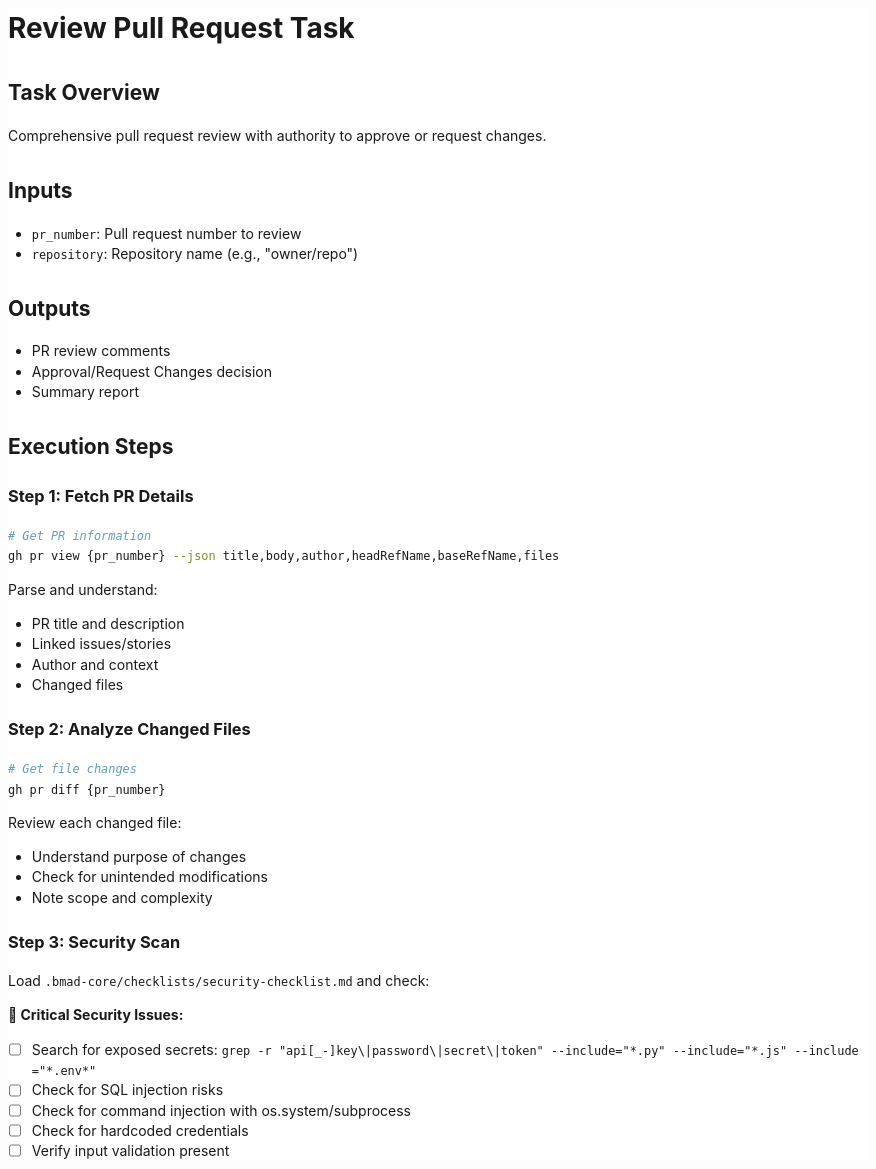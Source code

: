 # Review Pull Request Task

## Task Overview
Comprehensive pull request review with authority to approve or request changes.

## Inputs
- `pr_number`: Pull request number to review
- `repository`: Repository name (e.g., "owner/repo")

## Outputs
- PR review comments
- Approval/Request Changes decision
- Summary report

## Execution Steps

### Step 1: Fetch PR Details
```bash
# Get PR information
gh pr view {pr_number} --json title,body,author,headRefName,baseRefName,files
```

Parse and understand:
- PR title and description
- Linked issues/stories
- Author and context
- Changed files

### Step 2: Analyze Changed Files
```bash
# Get file changes
gh pr diff {pr_number}
```

Review each changed file:
- Understand purpose of changes
- Check for unintended modifications
- Note scope and complexity

### Step 3: Security Scan

Load `.bmad-core/checklists/security-checklist.md` and check:

**🚨 Critical Security Issues:**
- [ ] Search for exposed secrets: `grep -r "api[_-]key\|password\|secret\|token" --include="*.py" --include="*.js" --include="*.env*"`
- [ ] Check for SQL injection risks
- [ ] Check for command injection with os.system/subprocess
- [ ] Check for hardcoded credentials
- [ ] Verify input validation present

•••••

Assignment: Return all the data exactly, pictures omitted.

Written reply:
Source code

: # Review Pull Request Task

## Task Overview
Comprehensive pull request review with authority to approve or request changes.

## Inputs
- `pr_number`: Pull request number to review
- `repository`: Repository name (e.g., "owner/repo")

## Outputs
- PR review comments
- Approval/Request Changes decision
- Summary report

## Execution Steps

### Step 1: Fetch PR Details
```bash
# Get PR information
gh pr view {pr_number} --json title,body,author,headRefName,baseRefName,files
```

Parse and understand:
- PR title and description
- Linked issues/stories
- Author and context
- Changed files

### Step 2: Analyze Changed Files
```bash
# Get file changes
gh pr diff {pr_number}
```

Review each changed file:
- Understand purpose of changes
- Check for unintended modifications
- Note scope and complexity

### Step 3: Security Scan

Load `.bmad-core/checklists/security-checklist.md` and check:

**🚨 Critical Security Issues:**
- [ ] Search for exposed secrets: `grep -r "api[_-]key\|password\|secret\|token" --include="*.py" --include="*.js" --include="*.env*"`
- [ ] Check for SQL injection risks
- [ ] Check for command injection with os.system/subprocess
- [ ] Check for hardcoded credentials
- [ ] Verify input validation present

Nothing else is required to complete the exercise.